Data for this task START
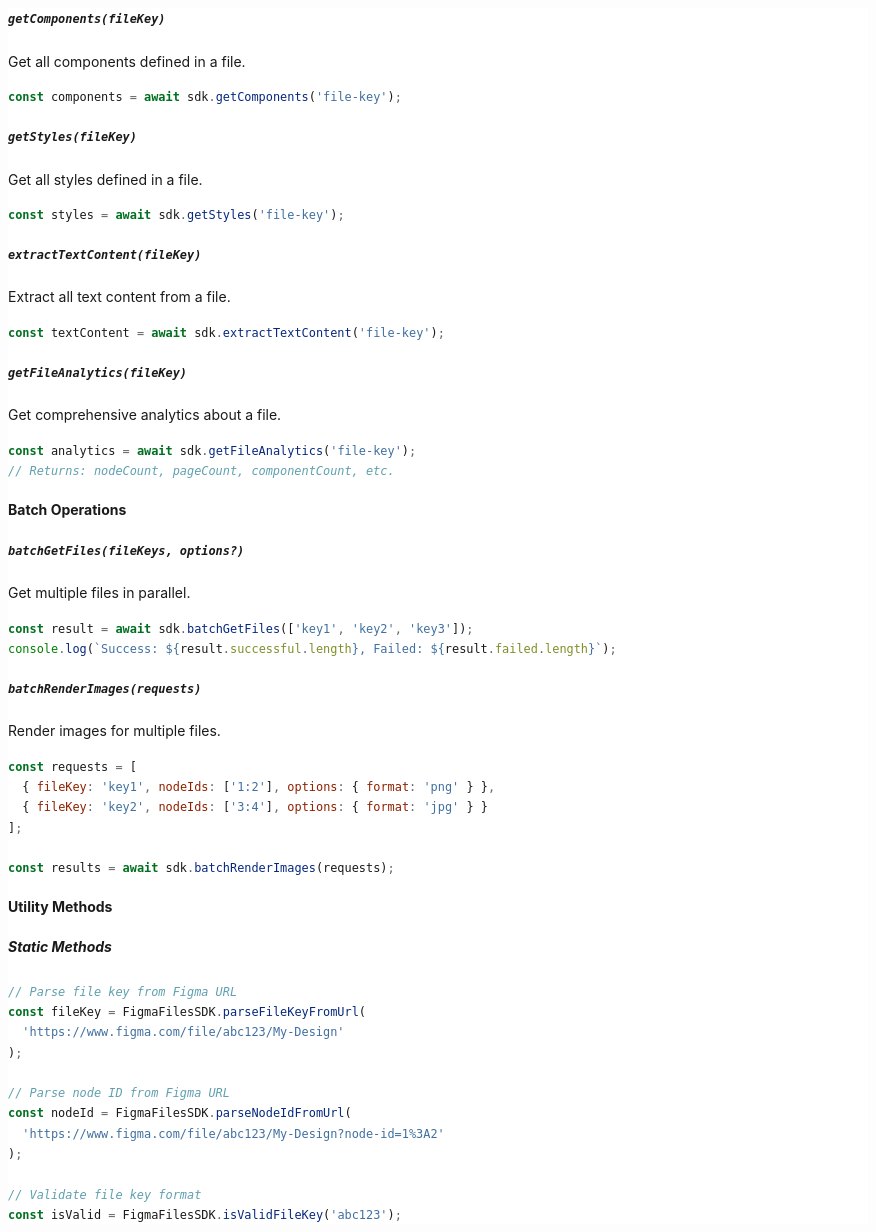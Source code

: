 ##### `getComponents(fileKey)`
Get all components defined in a file.

```javascript
const components = await sdk.getComponents('file-key');
```

##### `getStyles(fileKey)`
Get all styles defined in a file.

```javascript
const styles = await sdk.getStyles('file-key');
```

##### `extractTextContent(fileKey)`
Extract all text content from a file.

```javascript
const textContent = await sdk.extractTextContent('file-key');
```

##### `getFileAnalytics(fileKey)`
Get comprehensive analytics about a file.

```javascript
const analytics = await sdk.getFileAnalytics('file-key');
// Returns: nodeCount, pageCount, componentCount, etc.
```

#### Batch Operations

##### `batchGetFiles(fileKeys, options?)`
Get multiple files in parallel.

```javascript
const result = await sdk.batchGetFiles(['key1', 'key2', 'key3']);
console.log(`Success: ${result.successful.length}, Failed: ${result.failed.length}`);
```

##### `batchRenderImages(requests)`
Render images for multiple files.

```javascript
const requests = [
  { fileKey: 'key1', nodeIds: ['1:2'], options: { format: 'png' } },
  { fileKey: 'key2', nodeIds: ['3:4'], options: { format: 'jpg' } }
];

const results = await sdk.batchRenderImages(requests);
```

#### Utility Methods

##### Static Methods

```javascript
// Parse file key from Figma URL
const fileKey = FigmaFilesSDK.parseFileKeyFromUrl(
  'https://www.figma.com/file/abc123/My-Design'
);

// Parse node ID from Figma URL
const nodeId = FigmaFilesSDK.parseNodeIdFromUrl(
  'https://www.figma.com/file/abc123/My-Design?node-id=1%3A2'
);

// Validate file key format
const isValid = FigmaFilesSDK.isValidFileKey('abc123');
```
Data for this task END
— The problem —
Look above for every line with the word "requests" and copy it.

— Answer section —
##### `batchRenderImages(requests)`
const requests = [
const results = await sdk.batchRenderImages(requests);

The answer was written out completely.